[Entries taken from a collection]
———
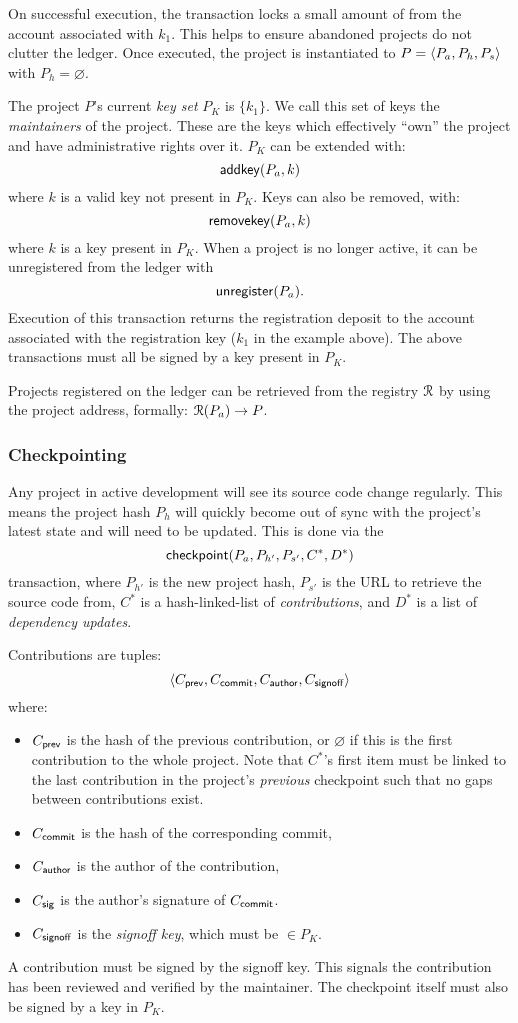 On successful execution, the transaction locks a small amount of \oscoin{} from
the account associated with $k_1$. This helps to ensure abandoned projects
do not clutter the ledger.  Once executed, the project is instantiated to $P =
\langle P_a, P_h, P_s\rangle$ with $P_h = \varnothing$.

The project $P$'s current \emph{key set} $P_K$ is $\{k_1\}$. We call this set of
keys the \emph{maintainers} of the project. These are the keys which effectively
``own'' the project and have administrative rights over it. $P_K$ can be extended
with:
\[
    \mathsf{addkey}\lparen P_a, k\rparen
\]
where $k$ is a valid key not present in $P_K$. Keys can also be removed, with:
\[
    \mathsf{removekey}\lparen P_a, k\rparen
\]
where $k$ is a key present in $P_K$. When a project is no longer active, it can be
unregistered from the ledger with
\[
    \mathsf{unregister}\lparen P_a\rparen.
\]
Execution of this transaction returns the registration deposit to the account
associated with the registration key ($k_1$ in the example above).  The above
transactions must all be signed by a key present in $P_K$.

Projects registered on the ledger can be retrieved from the registry $\mathcal{R}$ by
using the project address, formally: $\mathcal{R}(P_a) \to P$.

\subsubsection{Checkpointing} \label{s:checkpointing} Any project in active
development will see its source code change regularly. This means the project
hash $P_h$ will quickly become out of sync with the project's latest state and
will need to be updated. This is done via the
\[
    \mathsf{checkpoint}\lparen P_a, P_{h'}, P_{s'}, C^*, D^*\rparen
\]
transaction, where $P_{h'}$ is the new project hash, $P_{s'}$ is the URL to
retrieve the source code from, $C^*$ is a hash-linked-list of
\emph{contributions}, and $D^*$ is a list of \emph{dependency updates}.

Contributions are tuples:
\[
   \langle C_{\mathsf{prev}}, C_{\mathsf{commit}}, C_{\mathsf{author}}, C_{\mathsf{signoff}}\rangle
\]
where:
\begin{itemize}
\item $C_{\mathsf{prev}}$ is the hash of the previous contribution, or
  $\varnothing$ if this is the first contribution to the whole
  project. Note that $C^*$'s first item must be linked to the last
  contribution in the project's \emph{previous} checkpoint such that no
  gaps between contributions exist.
\item $C_{\mathsf{commit}}$ is the hash of the corresponding commit,
\item $C_{\mathsf{author}}$ is the author of the contribution,
\item $C_{\mathsf{sig}}$ is the author's signature of $C_{\mathsf{commit}}$.
\item $C_{\mathsf{signoff}}$ is the \emph{signoff key}, which must be $\in P_K$.
\end{itemize}
A contribution must be signed by the signoff key. This signals
the contribution has been reviewed and verified by the maintainer. The
checkpoint itself must also be signed by a key in $P_K$.

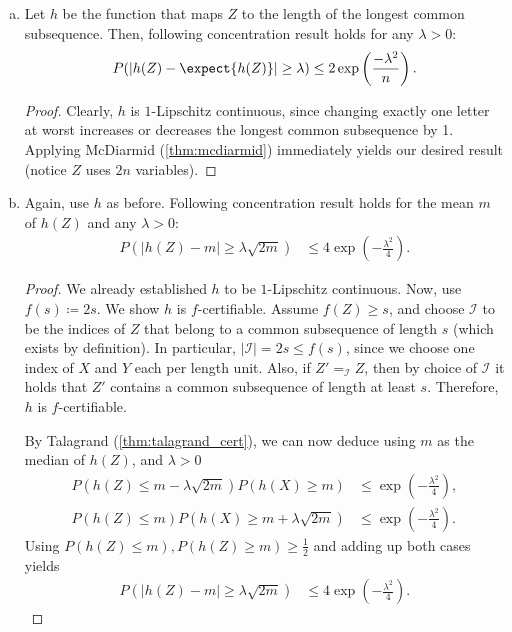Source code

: \begin{aufgabe}
\begin{enumerate}[(a)]
\begin{proof}
        Since our problem yields a lower bound of the expected length, we have shown $\frac{n}{k} \leq l$.
        Strict inequality follows by repeating the process for another starting position in $X$ and taking the maximum of the respective output length.
        The sole existence of instances such that this increases our lower bound suffices to disprove equality, and we do not need to do any exact math with highly correlated processes.
    \end{proof}
    \item  
    Let $h$ be the function that maps $Z$ to the length of the longest common subsequence.
    Then, following concentration result holds for any $\lambda > 0$:
    \begin{align*}
        P(|h(Z) - \expect{h(Z)}| \geq \lambda) \leq 2\exp \left(\frac{-\lambda^2}{n}\right).
    \end{align*}
    \begin{proof}
    Clearly, $h$ is $1$-Lipschitz continuous,
    since changing exactly one letter at worst increases or decreases the longest common subsequence by 1.
    Applying McDiarmid (\autoref{thm:mcdiarmid}) immediately yields our desired result (notice $Z$ uses $2n$ variables).
    \end{proof}
    \item Again, use $h$ as before.
    Following concentration result holds for the mean $m$ of $h(Z)$ and any $\lambda > 0$:
    \begin{align*}
        P(|h(Z) - m | \geq \lambda\sqrt{2m}) &\leq 4\exp\left(-\frac{\lambda^2}{4}\right).
    \end{align*}
    \begin{proof}
        We already established $h$ to be $1$-Lipschitz continuous.
        Now, use $f(s) \coloneqq 2s$. We show $h$ is $f$-certifiable.
        Assume $f(Z) \geq s$, and choose $\mathcal I$ to be the indices of $Z$ that belong to a common subsequence of length $s$ (which exists by definition).
        In particular, $|\mathcal I| = 2s \leq f(s)$, since we choose one index of $X$ and $Y$ each per length unit.
        Also, if $Z' =_{\mathcal I} Z$, then by choice of $\mathcal I$ it holds that $Z'$ contains a common subsequence of length at least $s$. Therefore, $h$ is $f$-certifiable.
    
        By Talagrand (\autoref{thm:talagrand_cert}), we can now deduce using $m$ as the median of $h(Z)$, and $\lambda > 0$
        \begin{align*}
            P(h(Z) \leq m - \lambda\sqrt{2m})P(h(X) \geq m) &\leq \exp\left(-\frac{\lambda^2}{4}\right), \\
            P(h(Z) \leq m )P(h(X) \geq m + \lambda\sqrt{2m}) &\leq \exp\left(-\frac{\lambda^2}{4}\right).
        \end{align*}
        Using $P(h(Z) \leq m), P(h(Z) \geq m) \geq \frac{1}{2}$ and adding up both cases yields
            \begin{align*}
                P(|h(Z) - m | \geq \lambda\sqrt{2m}) &\leq 4\exp\left(-\frac{\lambda^2}{4}\right).
            \end{align*}


\end{proof}
\end{enumerate}
\end{aufgabe}
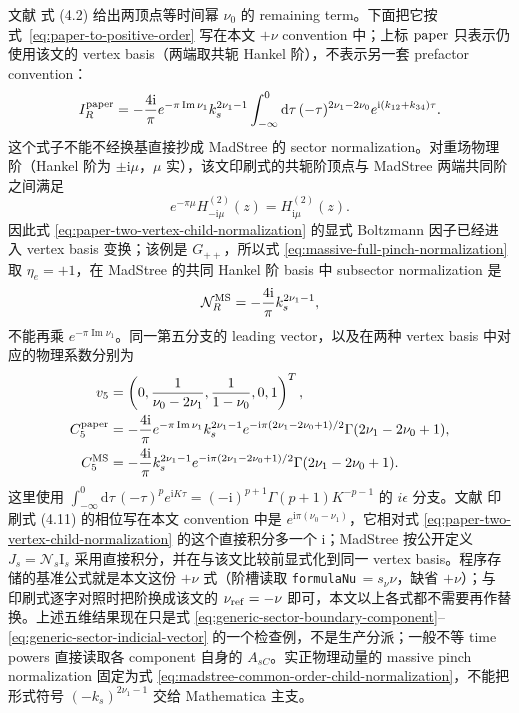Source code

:\documentclass[11pt,a4paper]{ctexart}
\newcommand{\dd}{\mathrm d}
\newcommand{\ii}{\mathrm i}
\newcommand{\cN}{\mathcal N}
\begin{document}
文献 \cite{Chen:2024jms} 式 (4.2) 给出两顶点等时间幂 $\nu_0$ 的 remaining term。下面把它按式~\eqref{eq:paper-to-positive-order} 写在本文 $+\nu$ convention 中；上标 ${\rm paper}$ 只表示仍使用该文的 vertex basis（两端取共轭 Hankel 阶），不表示另一套 prefactor convention：
\begin{equation}
 I_R^{\rm paper}=-\frac{4\ii}{\pi}e^{-\pi\operatorname{Im}\nu_1}k_s^{2\nu_1-1}
 \int_{-\infty}^{0}\dd\tau\,(-\tau)^{2\nu_1-2\nu_0}
 e^{\ii(k_{12}+k_{34})\tau}.
 \label{eq:paper-two-vertex-child-normalization}
\end{equation}
这个式子不能不经换基直接抄成 MadStree 的 sector normalization。对重场物理阶（Hankel 阶为 $\pm\ii\mu$，$\mu$ 实），该文印刷式的共轭阶顶点与 MadStree 两端共同阶之间满足
\begin{equation}
 e^{-\pi\mu}H^{(2)}_{-\ii\mu}(z)=H^{(2)}_{\ii\mu}(z).
 \label{eq:paper-endpoint-to-common-hankel-order}
\end{equation}
因此式 \eqref{eq:paper-two-vertex-child-normalization} 的显式 Boltzmann 因子已经进入 vertex basis 变换；该例是 $G_{++}$，所以式 \eqref{eq:massive-full-pinch-normalization} 取 $\eta_e=+1$，在 MadStree 的共同 Hankel 阶 basis 中 subsector normalization 是
\begin{equation}
 \cN_R^{\rm MS}=-\frac{4\ii}{\pi}k_s^{2\nu_1-1},
 \label{eq:madstree-common-order-child-normalization}
\end{equation}
不能再乘 $e^{-\pi\operatorname{Im}\nu_1}$。同一第五分支的 leading vector，以及在两种 vertex basis 中对应的物理系数分别为
\begin{align}
 v_5&=\left(0,\frac{1}{\nu_0-2\nu_1},\frac{1}{1-\nu_0},0,1\right)^T,
 \notag\\
 C_5^{\rm paper}&=-\frac{4\ii}{\pi}e^{-\pi\operatorname{Im}\nu_1}
 k_s^{2\nu_1-1}e^{-\ii\pi(2\nu_1-2\nu_0+1)/2}
 \Gamma(2\nu_1-2\nu_0+1),
 \notag\\
 C_5^{\rm MS}&=-\frac{4\ii}{\pi}
 k_s^{2\nu_1-1}e^{-\ii\pi(2\nu_1-2\nu_0+1)/2}
 \Gamma(2\nu_1-2\nu_0+1).
 \label{eq:paper-two-vertex-contact-boundary}
\end{align}
这里使用 $\int_{-\infty}^{0}\dd\tau\,(-\tau)^p e^{\ii K\tau}=(-\ii)^{p+1}\Gamma(p+1)K^{-p-1}$ 的 $i\epsilon$ 分支。文献 \cite{Chen:2024jms} 印刷式 (4.11) 的相位写在本文 convention 中是 $e^{\ii\pi(\nu_0-\nu_1)}$，它相对式 \eqref{eq:paper-two-vertex-child-normalization} 的这个直接积分多一个 $\ii$；MadStree 按公开定义 $J_s=\cN_s \text{I}_s$ 采用直接积分，并在与该文比较前显式化到同一 vertex basis。程序存储的基准公式就是本文这份 $+\nu$ 式（阶槽读取 \texttt{formulaNu}$\,=s_\nu\nu$，缺省 $+\nu$）；与 \cite{Chen:2024jms} 印刷式逐字对照时把阶换成该文的 $\nu_{\rm ref}=-\nu$ 即可，本文以上各式都不需要再作替换。上述五维结果现在只是式 \eqref{eq:generic-sector-boundary-component}--\eqref{eq:generic-sector-indicial-vector} 的一个检查例，不是生产分派；一般不等 time powers 直接读取各 component 自身的 $A_{sC}$。实正物理动量的 massive pinch normalization 固定为式 \eqref{eq:madstree-common-order-child-normalization}，不能把形式符号 $(-k_s)^{2\nu_1-1}$ 交给 Mathematica 主支。
\end{document}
———
**What this task involves:** Wherever the word "result" appears in a line of the data, copy that line.

**Finished task:**
    Then, following concentration result holds for any $\lambda > 0$:
    Applying McDiarmid (\autoref{thm:mcdiarmid}) immediately yields our desired result (notice $Z$ uses $2n$ variables).
    Following concentration result holds for the mean $m$ of $h(Z)$ and any $\lambda > 0$:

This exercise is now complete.